Model taking BERT Token to feed into XGBoost Regressor with the Grammar column training replaced by the Grammar model (XGBoost on preprocessed grammar data using BERT)

# Import Packages

In [1]:
import pandas as pd
import numpy as np

# Import Data

In [2]:
train_dataset = pd.read_csv("./data/train.csv")

In [3]:
cohesion = train_dataset['cohesion']
syntax = train_dataset['syntax']
vocabulary = train_dataset['vocabulary']
phraseology = train_dataset['phraseology']
grammar = train_dataset['grammar']
conventions = train_dataset['conventions']

In [4]:
syntax = np.asarray(syntax)
cohesion = np.asarray(cohesion)
vocabulary = np.asarray(vocabulary)
phraseology = np.asarray(phraseology)
grammar = np.asarray(grammar)
conventions = np.asarray(conventions)

In [5]:
train_token = np.load("./data/train_BertToken.npy")

In [6]:
y_train = np.transpose(np.asarray([cohesion, syntax, vocabulary, phraseology, conventions]))

## MCRMSE of the Model

In [7]:
from sklearn.metrics import mean_squared_error as MSE
from sklearn.multioutput import MultiOutputRegressor



In [8]:
from sklearn.model_selection import train_test_split

In [9]:
import xgboost as xgb

## Training on cohesion, syntax, vocabulary, phraseology, conventions

In [10]:
train_train, train_test, y_train, y_test = train_test_split(train_token, y_train,
                                                       shuffle = True,
                                                       random_state = 440,
                                                       test_size = .2)

In [11]:
xgb_estimator = xgb.XGBRegressor(n_estimators=100,
                                max_depth = 2,
                                objective='reg:squarederror')
model = MultiOutputRegressor(xgb_estimator, n_jobs=3)

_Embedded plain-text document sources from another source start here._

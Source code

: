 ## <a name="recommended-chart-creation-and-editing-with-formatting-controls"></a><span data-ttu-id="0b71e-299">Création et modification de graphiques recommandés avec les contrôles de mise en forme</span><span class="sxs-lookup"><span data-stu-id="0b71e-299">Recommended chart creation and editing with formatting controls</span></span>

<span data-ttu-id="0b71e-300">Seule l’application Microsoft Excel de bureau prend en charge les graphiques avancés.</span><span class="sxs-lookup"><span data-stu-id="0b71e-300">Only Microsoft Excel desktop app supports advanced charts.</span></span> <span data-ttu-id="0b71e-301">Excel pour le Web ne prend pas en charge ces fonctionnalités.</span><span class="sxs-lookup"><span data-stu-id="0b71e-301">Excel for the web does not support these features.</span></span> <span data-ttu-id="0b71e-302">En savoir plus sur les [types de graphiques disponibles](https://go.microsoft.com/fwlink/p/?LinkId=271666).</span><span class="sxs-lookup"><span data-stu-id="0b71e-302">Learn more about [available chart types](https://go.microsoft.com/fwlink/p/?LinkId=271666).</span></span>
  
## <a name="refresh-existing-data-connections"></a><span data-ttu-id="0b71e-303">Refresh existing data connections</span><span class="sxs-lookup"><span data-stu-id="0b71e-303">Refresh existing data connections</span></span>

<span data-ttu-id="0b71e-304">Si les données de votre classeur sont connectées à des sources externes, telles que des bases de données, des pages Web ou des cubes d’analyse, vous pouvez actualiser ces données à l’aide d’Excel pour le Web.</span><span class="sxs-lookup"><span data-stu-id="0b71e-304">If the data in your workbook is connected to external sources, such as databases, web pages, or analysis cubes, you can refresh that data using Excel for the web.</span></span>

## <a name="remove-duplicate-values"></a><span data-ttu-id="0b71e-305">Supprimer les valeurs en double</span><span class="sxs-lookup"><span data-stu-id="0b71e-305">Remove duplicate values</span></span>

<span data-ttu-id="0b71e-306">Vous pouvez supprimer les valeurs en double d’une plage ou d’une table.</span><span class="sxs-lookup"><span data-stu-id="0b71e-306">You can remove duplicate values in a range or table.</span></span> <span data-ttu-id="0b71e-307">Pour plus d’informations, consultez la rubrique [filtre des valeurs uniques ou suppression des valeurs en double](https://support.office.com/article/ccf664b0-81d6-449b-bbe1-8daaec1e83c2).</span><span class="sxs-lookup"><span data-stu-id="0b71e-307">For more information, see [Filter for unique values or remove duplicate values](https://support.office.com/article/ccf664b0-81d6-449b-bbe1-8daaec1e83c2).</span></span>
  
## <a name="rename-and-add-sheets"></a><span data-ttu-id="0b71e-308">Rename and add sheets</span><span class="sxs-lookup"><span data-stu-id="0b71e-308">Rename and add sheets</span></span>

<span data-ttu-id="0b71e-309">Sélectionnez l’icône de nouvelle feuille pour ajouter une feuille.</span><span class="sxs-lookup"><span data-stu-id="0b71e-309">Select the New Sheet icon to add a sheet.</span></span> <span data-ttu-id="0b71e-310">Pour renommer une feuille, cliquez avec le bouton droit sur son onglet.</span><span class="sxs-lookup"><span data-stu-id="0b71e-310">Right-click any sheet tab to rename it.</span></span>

model.fit(train_train, y_train)
predicted = model.predict(train_test)

bsl = np.ones((len(y_test),1))*np.mean(y_train, axis=0)

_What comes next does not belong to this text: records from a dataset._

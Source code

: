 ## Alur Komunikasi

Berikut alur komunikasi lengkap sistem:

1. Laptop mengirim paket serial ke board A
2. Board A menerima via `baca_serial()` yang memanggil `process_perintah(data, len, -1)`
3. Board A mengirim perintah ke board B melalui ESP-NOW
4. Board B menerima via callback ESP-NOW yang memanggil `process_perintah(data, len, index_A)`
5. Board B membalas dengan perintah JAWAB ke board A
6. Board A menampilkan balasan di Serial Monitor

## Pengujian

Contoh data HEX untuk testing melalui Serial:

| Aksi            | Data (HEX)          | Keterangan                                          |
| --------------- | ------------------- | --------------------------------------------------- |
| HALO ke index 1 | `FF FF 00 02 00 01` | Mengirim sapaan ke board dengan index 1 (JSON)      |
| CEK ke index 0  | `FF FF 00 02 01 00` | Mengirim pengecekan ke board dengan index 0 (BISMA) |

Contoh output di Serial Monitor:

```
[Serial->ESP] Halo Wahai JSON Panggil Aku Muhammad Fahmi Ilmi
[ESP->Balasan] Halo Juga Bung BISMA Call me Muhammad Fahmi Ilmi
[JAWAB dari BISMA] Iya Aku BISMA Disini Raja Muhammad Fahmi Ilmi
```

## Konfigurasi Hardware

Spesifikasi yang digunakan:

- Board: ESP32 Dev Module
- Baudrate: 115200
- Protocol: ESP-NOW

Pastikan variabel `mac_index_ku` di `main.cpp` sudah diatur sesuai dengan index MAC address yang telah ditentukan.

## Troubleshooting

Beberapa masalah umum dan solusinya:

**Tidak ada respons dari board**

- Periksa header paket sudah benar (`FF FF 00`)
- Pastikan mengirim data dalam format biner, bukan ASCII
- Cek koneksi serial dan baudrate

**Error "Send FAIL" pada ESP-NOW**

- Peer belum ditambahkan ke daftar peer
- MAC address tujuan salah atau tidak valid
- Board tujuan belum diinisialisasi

rmses = MSE(y_test, predicted, squared=False, multioutput='raw_values')

baseline = MSE(y_test, bsl, squared=False, multioutput='raw_values')

In [12]:
print('MCRMSE for XGBoost on cohesion, syntax, vocabulary, phraseology, conventions is', rmses.mean())

MCRMSE for XGBoost on cohesion, syntax, vocabulary, phraseology, conventions is 0.6395944512416154


In [13]:
print('MCRMSE for Baseline on cohesion, syntax, vocabulary, phraseology, conventions is', baseline.mean())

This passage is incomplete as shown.